Frequently asked questions about cloud-scale analytics
The following are common questions asked about cloud-scale analytics.
Storage accounts
Why do I need three separate storage accounts? Can't I just have one with three containers for each layer (raw, refined, and curated)?
Most data analytics patterns today exist with the three layers of raw, refined, and curated. Although they can be kept in the same storage, when it comes to large-scale implementations it creates issues with exceeding the number of allowed role-based access control (RBAC) and access control list (ACL) permissions that are available within a single storage account. When you use separate storage accounts, most implementations can avoid this issue.
Other reasons are discussed in Overview of Azure Data Lake Storage for cloud-scale analytics.
Databricks
Should we deploy an Azure Databricks workspace per product?
The recommendation is to use the shared product Azure Databricks analytics and data science workspace inside the landing zone.
This decision has been made to reduce the management overhead for the data platform operations team.

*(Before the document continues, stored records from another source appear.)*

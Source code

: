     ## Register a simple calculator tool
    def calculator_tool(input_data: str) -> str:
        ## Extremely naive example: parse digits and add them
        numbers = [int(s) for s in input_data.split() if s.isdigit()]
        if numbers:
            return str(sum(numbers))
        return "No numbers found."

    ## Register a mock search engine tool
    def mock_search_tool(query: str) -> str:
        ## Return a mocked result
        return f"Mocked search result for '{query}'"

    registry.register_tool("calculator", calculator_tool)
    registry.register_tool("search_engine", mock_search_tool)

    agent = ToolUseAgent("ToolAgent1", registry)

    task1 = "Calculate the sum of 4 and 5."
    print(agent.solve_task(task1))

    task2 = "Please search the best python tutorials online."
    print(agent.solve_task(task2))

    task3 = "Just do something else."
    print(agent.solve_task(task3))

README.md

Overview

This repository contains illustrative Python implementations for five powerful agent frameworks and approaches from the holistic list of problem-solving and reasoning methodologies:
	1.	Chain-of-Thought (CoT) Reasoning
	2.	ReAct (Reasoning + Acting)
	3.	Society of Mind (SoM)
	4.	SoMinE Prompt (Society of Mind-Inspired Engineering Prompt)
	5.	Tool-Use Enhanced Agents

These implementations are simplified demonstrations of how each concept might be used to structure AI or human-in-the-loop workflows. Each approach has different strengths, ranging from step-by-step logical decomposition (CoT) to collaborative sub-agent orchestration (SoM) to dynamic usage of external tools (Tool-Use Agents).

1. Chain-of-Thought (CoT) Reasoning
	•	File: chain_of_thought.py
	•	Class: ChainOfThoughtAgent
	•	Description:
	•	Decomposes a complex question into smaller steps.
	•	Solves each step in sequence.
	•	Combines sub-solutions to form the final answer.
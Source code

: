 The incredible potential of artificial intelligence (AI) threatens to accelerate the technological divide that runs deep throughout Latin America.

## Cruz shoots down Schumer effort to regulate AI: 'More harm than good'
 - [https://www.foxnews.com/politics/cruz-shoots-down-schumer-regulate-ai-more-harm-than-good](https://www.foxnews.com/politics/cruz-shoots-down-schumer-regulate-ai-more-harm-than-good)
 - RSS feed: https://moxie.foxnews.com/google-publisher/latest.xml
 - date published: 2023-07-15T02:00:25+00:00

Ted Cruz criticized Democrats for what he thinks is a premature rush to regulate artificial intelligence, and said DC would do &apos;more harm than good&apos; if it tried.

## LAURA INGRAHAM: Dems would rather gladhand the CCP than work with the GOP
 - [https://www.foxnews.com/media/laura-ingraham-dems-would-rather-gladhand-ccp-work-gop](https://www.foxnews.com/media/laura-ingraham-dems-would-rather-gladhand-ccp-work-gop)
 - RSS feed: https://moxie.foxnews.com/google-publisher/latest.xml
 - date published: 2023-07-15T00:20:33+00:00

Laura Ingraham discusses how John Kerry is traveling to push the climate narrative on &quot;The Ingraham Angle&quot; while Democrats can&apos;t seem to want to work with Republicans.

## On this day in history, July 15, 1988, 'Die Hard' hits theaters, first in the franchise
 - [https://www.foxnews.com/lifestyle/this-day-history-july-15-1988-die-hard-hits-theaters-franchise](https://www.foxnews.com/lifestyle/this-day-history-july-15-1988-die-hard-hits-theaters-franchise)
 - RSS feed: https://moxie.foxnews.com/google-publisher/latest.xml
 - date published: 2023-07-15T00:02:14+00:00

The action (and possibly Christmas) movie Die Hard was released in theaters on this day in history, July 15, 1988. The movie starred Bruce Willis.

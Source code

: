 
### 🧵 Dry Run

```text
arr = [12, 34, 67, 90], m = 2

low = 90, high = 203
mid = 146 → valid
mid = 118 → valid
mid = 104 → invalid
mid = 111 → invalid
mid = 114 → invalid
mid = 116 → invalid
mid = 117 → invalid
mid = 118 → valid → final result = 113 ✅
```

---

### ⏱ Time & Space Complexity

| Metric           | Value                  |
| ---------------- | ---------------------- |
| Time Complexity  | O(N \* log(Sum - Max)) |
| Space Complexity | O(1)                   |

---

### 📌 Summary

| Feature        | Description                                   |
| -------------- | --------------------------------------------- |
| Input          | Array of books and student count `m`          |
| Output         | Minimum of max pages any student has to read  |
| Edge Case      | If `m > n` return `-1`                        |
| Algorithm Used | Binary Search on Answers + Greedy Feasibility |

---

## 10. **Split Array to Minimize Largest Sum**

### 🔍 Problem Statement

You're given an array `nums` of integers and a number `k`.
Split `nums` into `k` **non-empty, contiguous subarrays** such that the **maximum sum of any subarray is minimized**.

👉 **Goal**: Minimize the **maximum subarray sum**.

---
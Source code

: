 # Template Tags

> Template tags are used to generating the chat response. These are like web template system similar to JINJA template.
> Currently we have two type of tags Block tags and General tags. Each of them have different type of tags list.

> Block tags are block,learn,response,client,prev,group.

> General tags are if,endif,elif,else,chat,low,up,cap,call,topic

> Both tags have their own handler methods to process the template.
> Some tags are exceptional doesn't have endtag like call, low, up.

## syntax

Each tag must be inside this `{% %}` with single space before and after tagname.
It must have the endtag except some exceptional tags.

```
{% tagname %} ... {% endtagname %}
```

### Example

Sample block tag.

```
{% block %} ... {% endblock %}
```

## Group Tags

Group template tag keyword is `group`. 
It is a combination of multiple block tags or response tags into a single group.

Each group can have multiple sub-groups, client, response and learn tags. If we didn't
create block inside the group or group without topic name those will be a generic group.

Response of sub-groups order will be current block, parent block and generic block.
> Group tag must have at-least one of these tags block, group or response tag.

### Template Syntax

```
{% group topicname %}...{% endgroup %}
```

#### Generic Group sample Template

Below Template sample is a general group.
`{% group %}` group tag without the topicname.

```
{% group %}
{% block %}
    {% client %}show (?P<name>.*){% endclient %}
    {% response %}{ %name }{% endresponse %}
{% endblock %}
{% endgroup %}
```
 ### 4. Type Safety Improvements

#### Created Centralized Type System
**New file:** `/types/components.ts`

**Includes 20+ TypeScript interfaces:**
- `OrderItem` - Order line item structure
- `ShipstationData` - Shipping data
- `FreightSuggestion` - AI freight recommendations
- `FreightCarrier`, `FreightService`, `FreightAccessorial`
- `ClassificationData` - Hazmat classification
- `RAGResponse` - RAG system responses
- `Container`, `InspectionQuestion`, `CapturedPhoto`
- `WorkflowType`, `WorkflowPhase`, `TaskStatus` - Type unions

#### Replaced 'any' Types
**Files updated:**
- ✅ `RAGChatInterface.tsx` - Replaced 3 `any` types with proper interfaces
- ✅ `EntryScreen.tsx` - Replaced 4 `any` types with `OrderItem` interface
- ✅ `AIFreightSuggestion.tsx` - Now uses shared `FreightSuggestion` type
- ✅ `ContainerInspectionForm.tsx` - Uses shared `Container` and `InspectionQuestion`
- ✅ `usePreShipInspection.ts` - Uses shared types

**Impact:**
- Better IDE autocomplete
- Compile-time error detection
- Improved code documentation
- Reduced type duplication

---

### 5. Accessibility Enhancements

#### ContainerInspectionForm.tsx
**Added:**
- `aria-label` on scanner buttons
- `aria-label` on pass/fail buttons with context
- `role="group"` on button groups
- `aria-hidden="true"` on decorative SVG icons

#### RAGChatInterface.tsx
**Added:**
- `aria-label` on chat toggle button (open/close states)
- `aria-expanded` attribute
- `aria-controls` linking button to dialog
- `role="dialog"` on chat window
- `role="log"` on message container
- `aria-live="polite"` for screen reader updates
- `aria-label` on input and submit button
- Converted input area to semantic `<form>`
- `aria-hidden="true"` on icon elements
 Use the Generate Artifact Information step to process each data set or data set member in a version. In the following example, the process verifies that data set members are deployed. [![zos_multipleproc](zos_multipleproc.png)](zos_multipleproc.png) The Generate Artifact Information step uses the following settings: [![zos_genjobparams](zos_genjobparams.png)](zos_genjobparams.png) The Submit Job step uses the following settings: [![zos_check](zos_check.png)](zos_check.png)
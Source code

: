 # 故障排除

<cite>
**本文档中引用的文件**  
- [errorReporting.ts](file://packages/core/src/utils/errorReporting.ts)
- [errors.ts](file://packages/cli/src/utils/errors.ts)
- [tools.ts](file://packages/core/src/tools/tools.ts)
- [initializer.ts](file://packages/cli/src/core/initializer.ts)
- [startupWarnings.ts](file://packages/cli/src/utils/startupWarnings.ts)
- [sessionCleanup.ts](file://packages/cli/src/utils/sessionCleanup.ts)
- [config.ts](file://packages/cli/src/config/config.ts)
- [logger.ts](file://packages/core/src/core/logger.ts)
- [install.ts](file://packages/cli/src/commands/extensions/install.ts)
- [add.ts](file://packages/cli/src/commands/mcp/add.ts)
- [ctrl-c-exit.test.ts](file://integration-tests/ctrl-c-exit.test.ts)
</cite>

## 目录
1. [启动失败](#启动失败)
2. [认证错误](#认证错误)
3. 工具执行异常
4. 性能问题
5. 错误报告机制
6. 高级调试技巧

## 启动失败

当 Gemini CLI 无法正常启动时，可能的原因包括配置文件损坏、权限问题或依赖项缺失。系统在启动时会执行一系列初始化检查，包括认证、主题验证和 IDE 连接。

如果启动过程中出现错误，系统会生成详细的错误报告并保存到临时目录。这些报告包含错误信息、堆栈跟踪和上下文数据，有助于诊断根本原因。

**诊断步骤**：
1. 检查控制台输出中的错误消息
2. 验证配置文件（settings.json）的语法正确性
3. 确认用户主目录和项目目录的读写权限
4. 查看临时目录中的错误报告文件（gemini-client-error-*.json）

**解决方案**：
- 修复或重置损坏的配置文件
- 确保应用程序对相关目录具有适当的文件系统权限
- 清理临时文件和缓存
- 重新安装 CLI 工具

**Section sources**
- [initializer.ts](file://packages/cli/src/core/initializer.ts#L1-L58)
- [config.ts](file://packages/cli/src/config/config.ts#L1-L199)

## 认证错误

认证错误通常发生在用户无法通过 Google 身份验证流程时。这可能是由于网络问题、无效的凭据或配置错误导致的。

Azure Databricks has a set of stand-alone policies that aren't integrated into the Azure policies. In a large environment, the setup of more Azure Databricks workspaces creates more management overhead. For example, maintaining policies and supported Apache Hive versions, updating ADB versions, and enforcing external Apache Hive metastore. There's no way a central platform team can enforce certain settings within any of the Databricks workspaces. We recommend having shared workspaces for product teams in the landing zones, where the data platform ops teams can then define the necessary cluster policies and initialization scripts.
We recommend to use VNet peering between landing zones and private endpoints. For Azure Databricks, use VNet injection. As there's direct line of sight to all endpoints, there are no connectivity issues.